As the answer, set down the lines below from the one containing "## Estrutura Hierárquica" through the one containing "Função: Mover partículas, coletar", exactly and inclusively, and no others.

(DATA UNDER STUDY Opens)

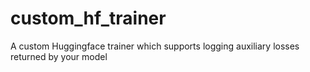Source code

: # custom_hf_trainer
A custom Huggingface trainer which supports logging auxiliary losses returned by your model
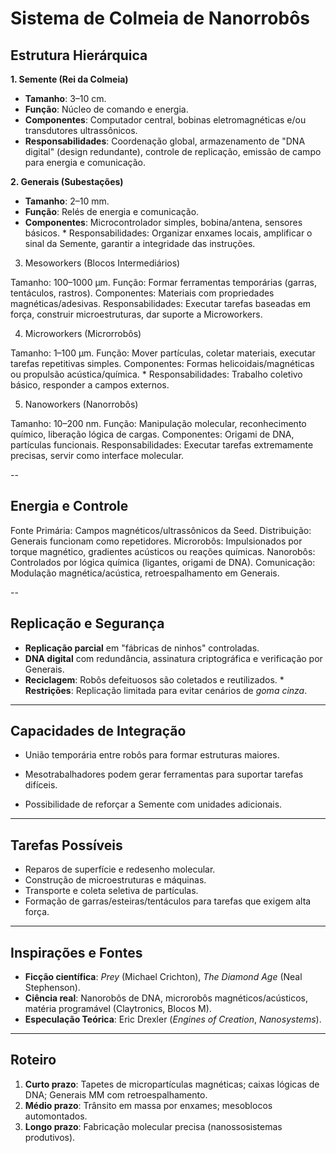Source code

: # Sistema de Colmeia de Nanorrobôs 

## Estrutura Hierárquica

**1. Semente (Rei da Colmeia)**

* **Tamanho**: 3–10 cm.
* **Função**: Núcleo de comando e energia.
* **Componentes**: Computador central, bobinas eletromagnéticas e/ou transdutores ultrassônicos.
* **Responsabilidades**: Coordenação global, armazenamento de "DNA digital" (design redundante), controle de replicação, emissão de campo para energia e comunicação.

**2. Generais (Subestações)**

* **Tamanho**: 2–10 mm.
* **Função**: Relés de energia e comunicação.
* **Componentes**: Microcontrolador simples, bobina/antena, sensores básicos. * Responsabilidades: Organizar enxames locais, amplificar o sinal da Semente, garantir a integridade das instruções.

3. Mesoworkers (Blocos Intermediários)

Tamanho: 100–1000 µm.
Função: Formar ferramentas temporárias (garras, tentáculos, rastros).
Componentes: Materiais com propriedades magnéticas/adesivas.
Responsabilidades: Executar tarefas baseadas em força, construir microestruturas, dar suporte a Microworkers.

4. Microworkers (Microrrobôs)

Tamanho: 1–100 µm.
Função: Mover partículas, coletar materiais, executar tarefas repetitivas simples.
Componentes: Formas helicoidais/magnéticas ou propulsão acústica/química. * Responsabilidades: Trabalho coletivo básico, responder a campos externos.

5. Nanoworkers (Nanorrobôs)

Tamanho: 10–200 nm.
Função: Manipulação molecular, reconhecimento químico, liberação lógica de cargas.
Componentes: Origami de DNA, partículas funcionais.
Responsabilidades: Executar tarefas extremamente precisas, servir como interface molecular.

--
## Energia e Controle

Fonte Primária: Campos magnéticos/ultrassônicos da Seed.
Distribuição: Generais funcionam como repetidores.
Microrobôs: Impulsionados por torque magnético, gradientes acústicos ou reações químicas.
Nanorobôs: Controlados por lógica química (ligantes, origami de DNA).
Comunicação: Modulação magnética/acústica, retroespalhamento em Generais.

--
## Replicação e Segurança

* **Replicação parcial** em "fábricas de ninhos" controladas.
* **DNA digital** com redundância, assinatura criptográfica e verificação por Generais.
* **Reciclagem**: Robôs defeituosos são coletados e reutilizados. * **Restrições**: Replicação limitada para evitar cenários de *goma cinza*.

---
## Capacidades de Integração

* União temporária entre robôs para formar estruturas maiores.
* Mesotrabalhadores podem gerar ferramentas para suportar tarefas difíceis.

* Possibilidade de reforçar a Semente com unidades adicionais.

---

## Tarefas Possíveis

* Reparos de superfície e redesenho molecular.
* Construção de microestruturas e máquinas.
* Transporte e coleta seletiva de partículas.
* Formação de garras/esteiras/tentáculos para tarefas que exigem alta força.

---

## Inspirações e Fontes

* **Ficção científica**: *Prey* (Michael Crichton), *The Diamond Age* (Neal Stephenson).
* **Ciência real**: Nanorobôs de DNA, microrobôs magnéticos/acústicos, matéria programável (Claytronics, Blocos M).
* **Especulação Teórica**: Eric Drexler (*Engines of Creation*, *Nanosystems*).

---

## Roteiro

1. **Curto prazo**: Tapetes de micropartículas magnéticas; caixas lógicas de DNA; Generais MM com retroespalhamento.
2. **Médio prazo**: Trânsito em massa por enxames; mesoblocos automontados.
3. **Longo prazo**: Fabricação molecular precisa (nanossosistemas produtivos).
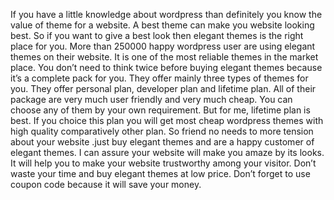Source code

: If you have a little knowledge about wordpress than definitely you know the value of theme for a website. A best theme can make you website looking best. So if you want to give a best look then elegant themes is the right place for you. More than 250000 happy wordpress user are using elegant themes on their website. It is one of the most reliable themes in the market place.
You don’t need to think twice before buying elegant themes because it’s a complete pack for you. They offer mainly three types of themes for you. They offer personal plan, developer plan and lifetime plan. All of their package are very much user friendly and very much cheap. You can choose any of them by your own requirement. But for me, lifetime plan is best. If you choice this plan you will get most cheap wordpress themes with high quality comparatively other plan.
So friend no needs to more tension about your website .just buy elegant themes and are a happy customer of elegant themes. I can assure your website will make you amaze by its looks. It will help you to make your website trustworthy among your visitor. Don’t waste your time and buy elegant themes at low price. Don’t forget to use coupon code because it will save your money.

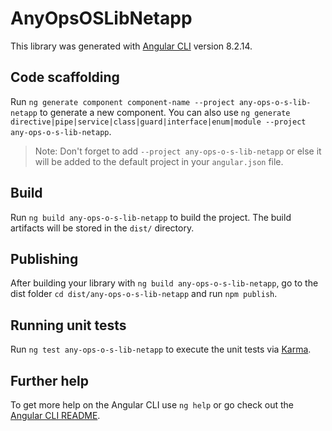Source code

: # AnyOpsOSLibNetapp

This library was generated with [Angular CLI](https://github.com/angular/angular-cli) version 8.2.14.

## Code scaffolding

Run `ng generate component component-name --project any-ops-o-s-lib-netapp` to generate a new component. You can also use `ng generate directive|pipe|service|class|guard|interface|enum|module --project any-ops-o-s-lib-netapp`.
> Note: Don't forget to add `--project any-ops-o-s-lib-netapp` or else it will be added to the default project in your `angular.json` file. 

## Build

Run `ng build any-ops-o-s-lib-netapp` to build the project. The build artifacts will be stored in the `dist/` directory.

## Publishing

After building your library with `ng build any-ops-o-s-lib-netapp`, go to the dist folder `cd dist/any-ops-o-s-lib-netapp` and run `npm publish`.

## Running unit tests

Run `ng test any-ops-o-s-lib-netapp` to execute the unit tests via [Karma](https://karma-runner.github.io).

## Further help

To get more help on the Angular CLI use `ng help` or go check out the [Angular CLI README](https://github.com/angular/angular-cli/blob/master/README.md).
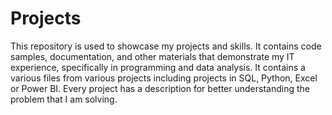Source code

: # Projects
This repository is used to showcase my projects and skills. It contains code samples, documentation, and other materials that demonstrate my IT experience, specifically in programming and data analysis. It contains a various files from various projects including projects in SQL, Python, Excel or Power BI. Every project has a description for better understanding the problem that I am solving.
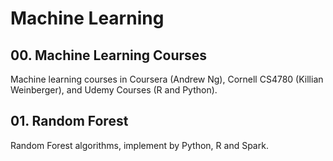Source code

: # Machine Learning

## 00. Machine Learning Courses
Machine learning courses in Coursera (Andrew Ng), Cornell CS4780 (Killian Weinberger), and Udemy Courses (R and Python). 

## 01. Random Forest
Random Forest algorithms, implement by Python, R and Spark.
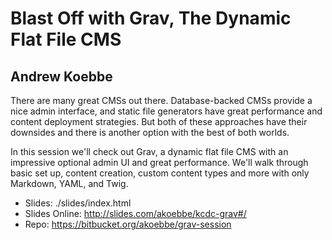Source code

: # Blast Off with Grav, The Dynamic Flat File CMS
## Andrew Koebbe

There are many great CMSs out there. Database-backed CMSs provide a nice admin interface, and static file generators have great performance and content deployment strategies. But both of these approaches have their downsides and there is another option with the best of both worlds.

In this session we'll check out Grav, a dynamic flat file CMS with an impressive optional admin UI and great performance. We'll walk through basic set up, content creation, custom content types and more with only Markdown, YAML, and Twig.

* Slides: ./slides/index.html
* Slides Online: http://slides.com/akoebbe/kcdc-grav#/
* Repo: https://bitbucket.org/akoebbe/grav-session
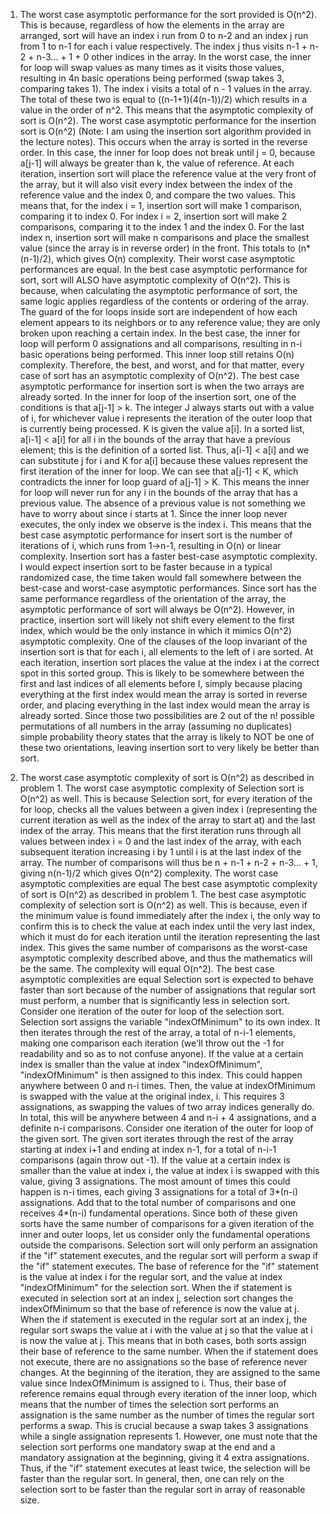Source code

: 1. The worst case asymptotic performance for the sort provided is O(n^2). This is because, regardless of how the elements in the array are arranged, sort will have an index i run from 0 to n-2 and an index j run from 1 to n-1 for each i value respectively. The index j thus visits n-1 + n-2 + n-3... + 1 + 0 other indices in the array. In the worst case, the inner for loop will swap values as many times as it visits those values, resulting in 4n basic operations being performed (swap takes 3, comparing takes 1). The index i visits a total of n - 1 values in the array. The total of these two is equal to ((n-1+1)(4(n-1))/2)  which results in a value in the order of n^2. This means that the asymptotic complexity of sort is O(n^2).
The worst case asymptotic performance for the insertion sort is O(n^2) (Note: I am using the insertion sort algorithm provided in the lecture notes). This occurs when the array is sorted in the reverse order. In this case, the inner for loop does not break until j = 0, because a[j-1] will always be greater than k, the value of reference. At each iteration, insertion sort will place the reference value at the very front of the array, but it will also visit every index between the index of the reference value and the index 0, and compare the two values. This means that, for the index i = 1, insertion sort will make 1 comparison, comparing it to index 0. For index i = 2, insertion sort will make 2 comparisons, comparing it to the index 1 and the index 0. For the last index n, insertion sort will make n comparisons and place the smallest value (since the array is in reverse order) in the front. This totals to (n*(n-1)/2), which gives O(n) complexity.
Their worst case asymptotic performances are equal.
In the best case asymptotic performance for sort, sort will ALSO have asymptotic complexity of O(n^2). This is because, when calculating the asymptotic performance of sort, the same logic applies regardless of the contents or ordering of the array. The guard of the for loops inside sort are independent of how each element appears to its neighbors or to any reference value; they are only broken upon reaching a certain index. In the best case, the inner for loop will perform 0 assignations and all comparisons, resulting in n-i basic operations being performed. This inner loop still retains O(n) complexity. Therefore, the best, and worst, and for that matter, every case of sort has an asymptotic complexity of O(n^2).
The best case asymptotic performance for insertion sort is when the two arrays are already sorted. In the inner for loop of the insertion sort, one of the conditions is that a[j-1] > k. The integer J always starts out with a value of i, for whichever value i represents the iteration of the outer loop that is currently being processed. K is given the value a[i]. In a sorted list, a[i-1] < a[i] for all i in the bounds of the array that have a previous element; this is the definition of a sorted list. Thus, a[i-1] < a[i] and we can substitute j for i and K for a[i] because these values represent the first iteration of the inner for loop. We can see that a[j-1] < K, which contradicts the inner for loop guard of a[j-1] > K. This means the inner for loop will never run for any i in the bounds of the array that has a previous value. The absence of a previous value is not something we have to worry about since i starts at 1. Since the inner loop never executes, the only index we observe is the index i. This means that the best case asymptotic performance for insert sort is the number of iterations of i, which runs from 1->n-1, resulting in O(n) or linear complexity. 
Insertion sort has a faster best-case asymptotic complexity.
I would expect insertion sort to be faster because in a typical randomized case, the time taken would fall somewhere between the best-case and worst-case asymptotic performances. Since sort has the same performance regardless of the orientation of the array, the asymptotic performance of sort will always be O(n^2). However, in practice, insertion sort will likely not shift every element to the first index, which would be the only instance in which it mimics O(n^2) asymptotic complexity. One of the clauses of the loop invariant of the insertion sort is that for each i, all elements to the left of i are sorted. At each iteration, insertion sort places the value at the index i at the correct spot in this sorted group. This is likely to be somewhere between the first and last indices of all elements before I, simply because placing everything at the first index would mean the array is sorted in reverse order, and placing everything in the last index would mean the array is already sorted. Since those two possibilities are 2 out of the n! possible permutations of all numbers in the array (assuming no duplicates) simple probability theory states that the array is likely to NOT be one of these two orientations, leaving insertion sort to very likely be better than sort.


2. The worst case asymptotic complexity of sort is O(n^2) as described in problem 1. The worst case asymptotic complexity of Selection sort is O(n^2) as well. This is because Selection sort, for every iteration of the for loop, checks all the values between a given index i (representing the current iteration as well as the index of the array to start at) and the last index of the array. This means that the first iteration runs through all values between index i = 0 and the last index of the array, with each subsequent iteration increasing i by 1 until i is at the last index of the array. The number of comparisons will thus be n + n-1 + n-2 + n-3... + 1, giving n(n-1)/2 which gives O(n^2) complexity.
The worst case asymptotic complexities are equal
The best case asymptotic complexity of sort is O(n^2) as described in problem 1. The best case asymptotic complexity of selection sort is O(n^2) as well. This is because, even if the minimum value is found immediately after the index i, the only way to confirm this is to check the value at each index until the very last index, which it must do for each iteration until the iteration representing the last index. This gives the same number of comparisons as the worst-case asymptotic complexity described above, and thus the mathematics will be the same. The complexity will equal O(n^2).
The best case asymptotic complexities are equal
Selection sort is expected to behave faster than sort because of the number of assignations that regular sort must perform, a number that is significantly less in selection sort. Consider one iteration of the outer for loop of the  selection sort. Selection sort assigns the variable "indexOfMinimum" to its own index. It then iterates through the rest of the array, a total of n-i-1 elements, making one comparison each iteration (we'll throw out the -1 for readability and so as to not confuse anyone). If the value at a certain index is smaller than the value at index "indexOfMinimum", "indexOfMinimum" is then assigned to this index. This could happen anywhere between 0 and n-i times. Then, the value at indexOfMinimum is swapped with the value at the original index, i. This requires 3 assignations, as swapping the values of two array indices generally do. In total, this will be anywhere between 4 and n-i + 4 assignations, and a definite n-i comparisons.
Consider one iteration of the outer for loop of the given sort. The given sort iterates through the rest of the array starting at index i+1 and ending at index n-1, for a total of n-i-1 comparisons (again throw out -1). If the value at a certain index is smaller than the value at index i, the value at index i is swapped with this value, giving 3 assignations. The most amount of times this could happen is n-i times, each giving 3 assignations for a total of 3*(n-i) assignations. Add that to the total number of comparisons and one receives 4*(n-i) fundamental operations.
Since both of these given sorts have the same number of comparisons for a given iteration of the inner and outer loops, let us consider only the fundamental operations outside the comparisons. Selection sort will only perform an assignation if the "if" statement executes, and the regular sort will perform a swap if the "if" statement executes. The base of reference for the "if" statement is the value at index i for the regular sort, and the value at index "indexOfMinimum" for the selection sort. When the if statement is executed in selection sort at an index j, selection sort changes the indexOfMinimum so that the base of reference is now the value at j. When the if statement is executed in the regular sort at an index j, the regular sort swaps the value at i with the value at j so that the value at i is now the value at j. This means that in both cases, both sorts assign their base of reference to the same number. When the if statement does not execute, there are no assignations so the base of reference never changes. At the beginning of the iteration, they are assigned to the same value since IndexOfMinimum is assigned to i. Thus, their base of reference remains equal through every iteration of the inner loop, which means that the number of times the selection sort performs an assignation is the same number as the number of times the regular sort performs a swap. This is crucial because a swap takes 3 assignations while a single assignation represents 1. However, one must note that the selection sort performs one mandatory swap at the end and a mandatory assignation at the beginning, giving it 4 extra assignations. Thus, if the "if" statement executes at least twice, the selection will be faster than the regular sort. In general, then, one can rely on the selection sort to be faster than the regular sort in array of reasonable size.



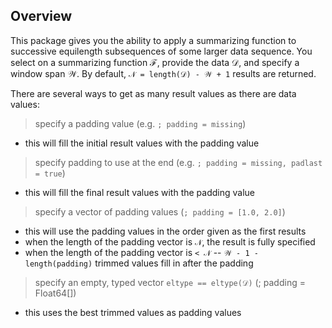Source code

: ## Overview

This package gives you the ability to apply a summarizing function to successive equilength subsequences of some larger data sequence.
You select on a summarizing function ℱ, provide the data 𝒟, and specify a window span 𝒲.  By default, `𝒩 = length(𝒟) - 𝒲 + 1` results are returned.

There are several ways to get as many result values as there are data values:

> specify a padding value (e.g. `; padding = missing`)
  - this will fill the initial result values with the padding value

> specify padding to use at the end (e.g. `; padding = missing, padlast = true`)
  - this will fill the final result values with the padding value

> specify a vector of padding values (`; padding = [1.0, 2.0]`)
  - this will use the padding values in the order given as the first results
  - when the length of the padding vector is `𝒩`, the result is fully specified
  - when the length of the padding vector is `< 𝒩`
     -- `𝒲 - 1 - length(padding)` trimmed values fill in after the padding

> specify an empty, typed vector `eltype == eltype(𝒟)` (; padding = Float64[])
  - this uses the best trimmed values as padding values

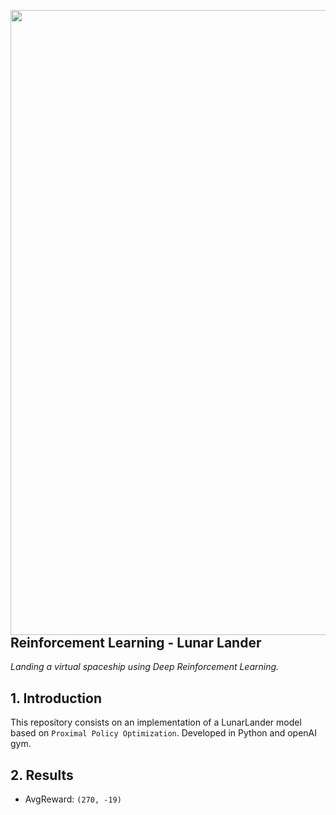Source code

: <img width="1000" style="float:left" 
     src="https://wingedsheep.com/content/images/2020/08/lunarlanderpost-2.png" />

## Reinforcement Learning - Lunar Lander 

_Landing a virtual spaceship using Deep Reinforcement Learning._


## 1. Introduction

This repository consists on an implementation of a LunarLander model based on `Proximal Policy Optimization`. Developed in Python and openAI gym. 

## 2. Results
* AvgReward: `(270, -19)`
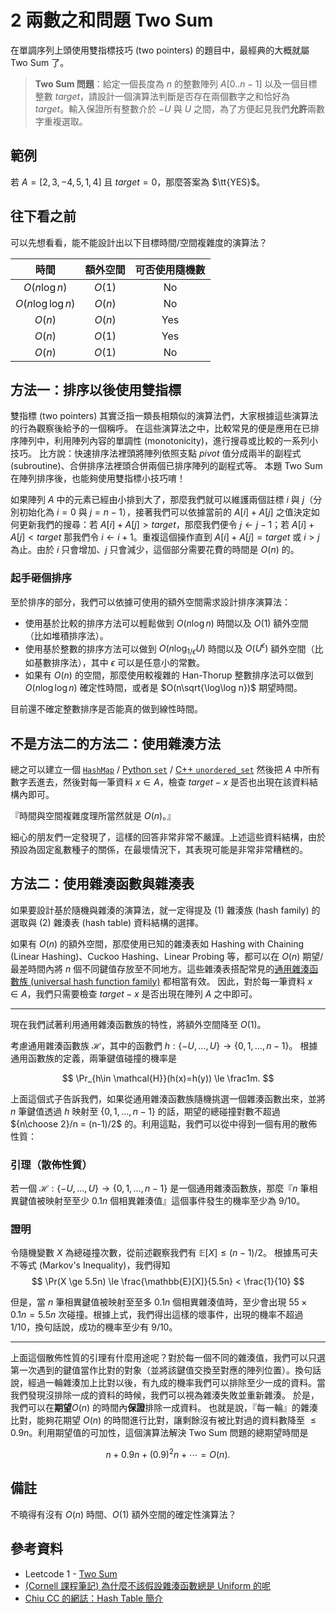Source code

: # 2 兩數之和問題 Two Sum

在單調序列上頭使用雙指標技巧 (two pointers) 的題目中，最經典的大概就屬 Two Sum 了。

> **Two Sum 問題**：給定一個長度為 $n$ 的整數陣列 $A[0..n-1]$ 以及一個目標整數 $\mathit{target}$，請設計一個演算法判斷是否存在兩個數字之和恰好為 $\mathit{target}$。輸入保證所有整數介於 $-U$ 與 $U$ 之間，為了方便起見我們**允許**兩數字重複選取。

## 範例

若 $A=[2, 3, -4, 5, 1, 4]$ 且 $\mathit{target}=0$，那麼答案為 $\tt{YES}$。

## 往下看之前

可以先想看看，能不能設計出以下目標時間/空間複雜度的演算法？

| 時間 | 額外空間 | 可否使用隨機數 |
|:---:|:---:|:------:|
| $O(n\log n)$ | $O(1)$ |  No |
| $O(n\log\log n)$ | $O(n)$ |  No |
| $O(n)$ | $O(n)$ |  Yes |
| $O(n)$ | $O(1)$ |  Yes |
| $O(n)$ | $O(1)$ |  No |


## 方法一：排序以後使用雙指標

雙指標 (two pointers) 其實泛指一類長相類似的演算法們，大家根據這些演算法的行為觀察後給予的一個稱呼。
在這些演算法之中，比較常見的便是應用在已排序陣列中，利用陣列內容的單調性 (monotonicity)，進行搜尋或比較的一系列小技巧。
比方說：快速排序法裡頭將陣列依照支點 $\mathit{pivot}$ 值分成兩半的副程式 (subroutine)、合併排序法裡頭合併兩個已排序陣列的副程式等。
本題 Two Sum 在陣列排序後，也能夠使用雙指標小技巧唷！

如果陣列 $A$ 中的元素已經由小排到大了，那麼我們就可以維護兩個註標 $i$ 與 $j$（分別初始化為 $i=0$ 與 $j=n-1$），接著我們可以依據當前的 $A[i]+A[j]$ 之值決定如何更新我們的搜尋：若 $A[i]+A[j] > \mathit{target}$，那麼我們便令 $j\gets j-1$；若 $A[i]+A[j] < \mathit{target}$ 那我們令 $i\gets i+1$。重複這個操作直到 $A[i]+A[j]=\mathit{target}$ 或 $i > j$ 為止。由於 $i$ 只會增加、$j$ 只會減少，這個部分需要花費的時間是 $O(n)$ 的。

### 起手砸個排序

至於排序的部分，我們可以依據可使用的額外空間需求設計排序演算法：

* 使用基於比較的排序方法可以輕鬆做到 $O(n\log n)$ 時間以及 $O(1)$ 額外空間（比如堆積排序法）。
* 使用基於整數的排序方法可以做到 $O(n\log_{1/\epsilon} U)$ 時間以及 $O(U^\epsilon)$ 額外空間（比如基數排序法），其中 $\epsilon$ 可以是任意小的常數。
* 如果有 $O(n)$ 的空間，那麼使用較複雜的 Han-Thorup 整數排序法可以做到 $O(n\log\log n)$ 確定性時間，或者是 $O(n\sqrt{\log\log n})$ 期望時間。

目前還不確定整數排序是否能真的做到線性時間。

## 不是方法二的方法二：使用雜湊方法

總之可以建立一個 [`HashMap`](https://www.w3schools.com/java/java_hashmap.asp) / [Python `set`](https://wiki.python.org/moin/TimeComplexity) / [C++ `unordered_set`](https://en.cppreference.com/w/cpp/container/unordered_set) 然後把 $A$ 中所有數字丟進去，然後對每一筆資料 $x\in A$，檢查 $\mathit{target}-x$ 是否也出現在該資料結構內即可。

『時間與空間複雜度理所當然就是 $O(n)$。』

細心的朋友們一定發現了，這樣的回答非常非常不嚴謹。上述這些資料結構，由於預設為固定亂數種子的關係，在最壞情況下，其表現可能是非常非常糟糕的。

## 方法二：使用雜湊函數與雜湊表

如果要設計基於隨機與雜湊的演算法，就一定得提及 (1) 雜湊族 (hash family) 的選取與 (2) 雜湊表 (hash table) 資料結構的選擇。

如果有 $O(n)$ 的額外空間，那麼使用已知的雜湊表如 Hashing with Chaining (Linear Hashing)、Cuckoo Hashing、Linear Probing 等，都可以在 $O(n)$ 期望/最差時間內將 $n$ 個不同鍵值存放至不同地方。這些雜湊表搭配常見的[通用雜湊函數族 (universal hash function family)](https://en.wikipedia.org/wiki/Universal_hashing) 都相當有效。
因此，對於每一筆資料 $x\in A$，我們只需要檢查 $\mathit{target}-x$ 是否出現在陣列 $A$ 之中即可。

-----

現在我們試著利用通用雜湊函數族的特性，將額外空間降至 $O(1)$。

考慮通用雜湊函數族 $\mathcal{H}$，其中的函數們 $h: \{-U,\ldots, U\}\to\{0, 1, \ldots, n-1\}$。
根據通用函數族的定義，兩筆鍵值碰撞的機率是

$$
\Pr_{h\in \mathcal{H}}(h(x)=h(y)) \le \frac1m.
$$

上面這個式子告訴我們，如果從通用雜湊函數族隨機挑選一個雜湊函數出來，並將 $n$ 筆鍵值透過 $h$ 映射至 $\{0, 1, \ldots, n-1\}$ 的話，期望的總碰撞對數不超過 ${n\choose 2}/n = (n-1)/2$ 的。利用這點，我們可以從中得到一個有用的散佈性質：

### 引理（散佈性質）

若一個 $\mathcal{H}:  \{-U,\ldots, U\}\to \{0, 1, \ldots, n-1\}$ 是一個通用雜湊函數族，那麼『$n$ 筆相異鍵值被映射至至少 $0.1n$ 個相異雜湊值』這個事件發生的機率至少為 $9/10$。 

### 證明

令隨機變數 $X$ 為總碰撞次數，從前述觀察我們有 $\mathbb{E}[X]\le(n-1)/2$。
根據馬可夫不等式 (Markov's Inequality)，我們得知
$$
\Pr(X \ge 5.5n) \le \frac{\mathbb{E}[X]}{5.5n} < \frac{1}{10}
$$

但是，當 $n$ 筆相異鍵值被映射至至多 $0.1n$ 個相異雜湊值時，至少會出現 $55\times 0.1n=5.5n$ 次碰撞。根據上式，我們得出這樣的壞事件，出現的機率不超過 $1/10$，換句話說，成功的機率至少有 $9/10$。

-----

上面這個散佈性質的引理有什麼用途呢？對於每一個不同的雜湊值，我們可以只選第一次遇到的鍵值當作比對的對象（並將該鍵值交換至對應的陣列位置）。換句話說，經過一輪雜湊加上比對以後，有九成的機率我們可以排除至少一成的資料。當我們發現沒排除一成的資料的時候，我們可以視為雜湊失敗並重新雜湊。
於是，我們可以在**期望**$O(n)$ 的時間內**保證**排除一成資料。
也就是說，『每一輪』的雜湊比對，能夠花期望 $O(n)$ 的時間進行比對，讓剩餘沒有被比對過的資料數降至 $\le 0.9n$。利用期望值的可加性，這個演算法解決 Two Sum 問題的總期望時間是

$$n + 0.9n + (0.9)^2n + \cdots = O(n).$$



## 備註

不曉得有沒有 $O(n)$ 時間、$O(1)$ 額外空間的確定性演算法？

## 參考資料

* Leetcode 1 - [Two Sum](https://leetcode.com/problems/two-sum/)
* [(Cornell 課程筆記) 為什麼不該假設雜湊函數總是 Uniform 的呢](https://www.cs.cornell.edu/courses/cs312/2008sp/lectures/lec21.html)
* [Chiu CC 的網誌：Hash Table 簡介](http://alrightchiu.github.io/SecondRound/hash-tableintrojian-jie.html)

(DATA UNDER STUDY Closes)

# [COMPLETED TASK]
## Estrutura Hierárquica

**1. Semente (Rei da Colmeia)**

* **Tamanho**: 3–10 cm.
* **Função**: Núcleo de comando e energia.
* **Componentes**: Computador central, bobinas eletromagnéticas e/ou transdutores ultrassônicos.
* **Responsabilidades**: Coordenação global, armazenamento de "DNA digital" (design redundante), controle de replicação, emissão de campo para energia e comunicação.

**2. Generais (Subestações)**

* **Tamanho**: 2–10 mm.
* **Função**: Relés de energia e comunicação.
* **Componentes**: Microcontrolador simples, bobina/antena, sensores básicos. * Responsabilidades: Organizar enxames locais, amplificar o sinal da Semente, garantir a integridade das instruções.

3. Mesoworkers (Blocos Intermediários)

Tamanho: 100–1000 µm.
Função: Formar ferramentas temporárias (garras, tentáculos, rastros).
Componentes: Materiais com propriedades magnéticas/adesivas.
Responsabilidades: Executar tarefas baseadas em força, construir microestruturas, dar suporte a Microworkers.

4. Microworkers (Microrrobôs)

Tamanho: 1–100 µm.
Função: Mover partículas, coletar materiais, executar tarefas repetitivas simples.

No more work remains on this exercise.